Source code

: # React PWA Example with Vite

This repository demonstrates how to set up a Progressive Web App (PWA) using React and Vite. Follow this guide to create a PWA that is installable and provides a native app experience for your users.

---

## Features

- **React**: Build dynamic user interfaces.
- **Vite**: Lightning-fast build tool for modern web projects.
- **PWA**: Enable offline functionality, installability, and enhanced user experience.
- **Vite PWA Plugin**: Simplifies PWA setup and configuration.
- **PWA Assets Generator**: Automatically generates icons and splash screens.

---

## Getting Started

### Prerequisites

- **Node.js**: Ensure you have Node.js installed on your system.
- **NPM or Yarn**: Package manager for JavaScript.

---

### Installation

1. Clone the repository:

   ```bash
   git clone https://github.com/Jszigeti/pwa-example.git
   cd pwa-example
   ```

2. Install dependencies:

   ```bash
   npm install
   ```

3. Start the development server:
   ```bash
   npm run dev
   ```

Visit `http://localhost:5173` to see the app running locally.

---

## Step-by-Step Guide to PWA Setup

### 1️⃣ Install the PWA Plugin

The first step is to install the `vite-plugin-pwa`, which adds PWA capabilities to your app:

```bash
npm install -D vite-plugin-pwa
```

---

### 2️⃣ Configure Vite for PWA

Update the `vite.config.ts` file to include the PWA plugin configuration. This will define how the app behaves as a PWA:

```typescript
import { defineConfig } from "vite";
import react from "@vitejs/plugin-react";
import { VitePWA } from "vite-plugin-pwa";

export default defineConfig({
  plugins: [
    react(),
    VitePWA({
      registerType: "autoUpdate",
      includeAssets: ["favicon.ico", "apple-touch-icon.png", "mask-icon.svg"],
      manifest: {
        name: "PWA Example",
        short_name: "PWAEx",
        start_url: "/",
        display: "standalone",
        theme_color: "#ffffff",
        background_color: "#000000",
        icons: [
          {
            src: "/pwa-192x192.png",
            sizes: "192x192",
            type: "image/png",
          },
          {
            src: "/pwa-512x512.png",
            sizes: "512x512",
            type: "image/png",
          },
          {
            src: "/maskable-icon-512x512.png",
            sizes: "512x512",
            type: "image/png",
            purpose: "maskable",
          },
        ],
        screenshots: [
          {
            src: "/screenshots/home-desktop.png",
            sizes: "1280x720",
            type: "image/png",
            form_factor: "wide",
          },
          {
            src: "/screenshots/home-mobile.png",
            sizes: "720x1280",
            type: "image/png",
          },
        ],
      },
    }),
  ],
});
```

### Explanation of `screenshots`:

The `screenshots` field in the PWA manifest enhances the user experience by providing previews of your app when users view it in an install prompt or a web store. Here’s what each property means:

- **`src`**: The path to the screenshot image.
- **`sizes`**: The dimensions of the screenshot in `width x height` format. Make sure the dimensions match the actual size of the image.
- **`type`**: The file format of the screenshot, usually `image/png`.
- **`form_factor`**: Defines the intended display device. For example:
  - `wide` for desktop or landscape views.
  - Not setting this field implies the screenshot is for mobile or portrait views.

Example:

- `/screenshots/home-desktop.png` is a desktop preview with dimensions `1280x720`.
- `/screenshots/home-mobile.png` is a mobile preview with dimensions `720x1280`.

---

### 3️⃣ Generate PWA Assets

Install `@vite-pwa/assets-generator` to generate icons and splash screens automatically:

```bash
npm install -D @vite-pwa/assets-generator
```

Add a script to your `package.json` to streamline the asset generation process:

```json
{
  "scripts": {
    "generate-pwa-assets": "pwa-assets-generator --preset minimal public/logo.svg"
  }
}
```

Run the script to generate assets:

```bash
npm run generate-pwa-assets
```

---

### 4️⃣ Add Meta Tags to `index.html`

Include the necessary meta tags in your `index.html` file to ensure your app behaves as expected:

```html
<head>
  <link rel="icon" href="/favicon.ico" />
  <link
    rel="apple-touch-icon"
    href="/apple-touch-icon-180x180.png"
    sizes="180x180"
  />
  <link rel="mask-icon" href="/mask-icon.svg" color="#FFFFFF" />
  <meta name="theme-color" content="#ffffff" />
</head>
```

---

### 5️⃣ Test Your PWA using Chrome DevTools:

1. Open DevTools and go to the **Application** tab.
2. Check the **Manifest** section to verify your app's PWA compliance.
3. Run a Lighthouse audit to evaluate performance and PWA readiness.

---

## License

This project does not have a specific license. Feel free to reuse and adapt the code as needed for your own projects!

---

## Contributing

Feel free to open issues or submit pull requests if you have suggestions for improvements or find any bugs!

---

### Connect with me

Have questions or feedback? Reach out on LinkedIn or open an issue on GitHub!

What you need to do —
Repeat the records above exactly, from the first line to the last.

Reply —
Source code

: # React PWA Example with Vite

This repository demonstrates how to set up a Progressive Web App (PWA) using React and Vite. Follow this guide to create a PWA that is installable and provides a native app experience for your users.

---

## Features

- **React**: Build dynamic user interfaces.
- **Vite**: Lightning-fast build tool for modern web projects.
- **PWA**: Enable offline functionality, installability, and enhanced user experience.
- **Vite PWA Plugin**: Simplifies PWA setup and configuration.
- **PWA Assets Generator**: Automatically generates icons and splash screens.

---

## Getting Started

### Prerequisites

- **Node.js**: Ensure you have Node.js installed on your system.
- **NPM or Yarn**: Package manager for JavaScript.

---

### Installation

1. Clone the repository:

   ```bash
   git clone https://github.com/Jszigeti/pwa-example.git
   cd pwa-example
   ```

2. Install dependencies:

   ```bash
   npm install
   ```

3. Start the development server:
   ```bash
   npm run dev
   ```

Visit `http://localhost:5173` to see the app running locally.

---

## Step-by-Step Guide to PWA Setup

### 1️⃣ Install the PWA Plugin

The first step is to install the `vite-plugin-pwa`, which adds PWA capabilities to your app:

```bash
npm install -D vite-plugin-pwa
```

---

### 2️⃣ Configure Vite for PWA

Update the `vite.config.ts` file to include the PWA plugin configuration. This will define how the app behaves as a PWA:

```typescript
import { defineConfig } from "vite";
import react from "@vitejs/plugin-react";
import { VitePWA } from "vite-plugin-pwa";

export default defineConfig({
  plugins: [
    react(),
    VitePWA({
      registerType: "autoUpdate",
      includeAssets: ["favicon.ico", "apple-touch-icon.png", "mask-icon.svg"],
      manifest: {
        name: "PWA Example",
        short_name: "PWAEx",
        start_url: "/",
        display: "standalone",
        theme_color: "#ffffff",
        background_color: "#000000",
        icons: [
          {
            src: "/pwa-192x192.png",
            sizes: "192x192",
            type: "image/png",
          },
          {
            src: "/pwa-512x512.png",
            sizes: "512x512",
            type: "image/png",
          },
          {
            src: "/maskable-icon-512x512.png",
            sizes: "512x512",
            type: "image/png",
            purpose: "maskable",
          },
        ],
        screenshots: [
          {
            src: "/screenshots/home-desktop.png",
            sizes: "1280x720",
            type: "image/png",
            form_factor: "wide",
          },
          {
            src: "/screenshots/home-mobile.png",
            sizes: "720x1280",
            type: "image/png",
          },
        ],
      },
    }),
  ],
});
```

### Explanation of `screenshots`:

The `screenshots` field in the PWA manifest enhances the user experience by providing previews of your app when users view it in an install prompt or a web store. Here’s what each property means:

- **`src`**: The path to the screenshot image.
- **`sizes`**: The dimensions of the screenshot in `width x height` format. Make sure the dimensions match the actual size of the image.
- **`type`**: The file format of the screenshot, usually `image/png`.
- **`form_factor`**: Defines the intended display device. For example:
  - `wide` for desktop or landscape views.
  - Not setting this field implies the screenshot is for mobile or portrait views.

Example:

- `/screenshots/home-desktop.png` is a desktop preview with dimensions `1280x720`.
- `/screenshots/home-mobile.png` is a mobile preview with dimensions `720x1280`.

---

### 3️⃣ Generate PWA Assets

Install `@vite-pwa/assets-generator` to generate icons and splash screens automatically:

```bash
npm install -D @vite-pwa/assets-generator
```

Add a script to your `package.json` to streamline the asset generation process:

```json
{
  "scripts": {
    "generate-pwa-assets": "pwa-assets-generator --preset minimal public/logo.svg"
  }
}
```

Run the script to generate assets:

```bash
npm run generate-pwa-assets
```

---

### 4️⃣ Add Meta Tags to `index.html`

Include the necessary meta tags in your `index.html` file to ensure your app behaves as expected:

```html
<head>
  <link rel="icon" href="/favicon.ico" />
  <link
    rel="apple-touch-icon"
    href="/apple-touch-icon-180x180.png"
    sizes="180x180"
  />
  <link rel="mask-icon" href="/mask-icon.svg" color="#FFFFFF" />
  <meta name="theme-color" content="#ffffff" />
</head>
```

---

### 5️⃣ Test Your PWA using Chrome DevTools:

1. Open DevTools and go to the **Application** tab.
2. Check the **Manifest** section to verify your app's PWA compliance.
3. Run a Lighthouse audit to evaluate performance and PWA readiness.

---

## License

This project does not have a specific license. Feel free to reuse and adapt the code as needed for your own projects!

---

## Contributing

Feel free to open issues or submit pull requests if you have suggestions for improvements or find any bugs!

---

### Connect with me

Have questions or feedback? Reach out on LinkedIn or open an issue on GitHub!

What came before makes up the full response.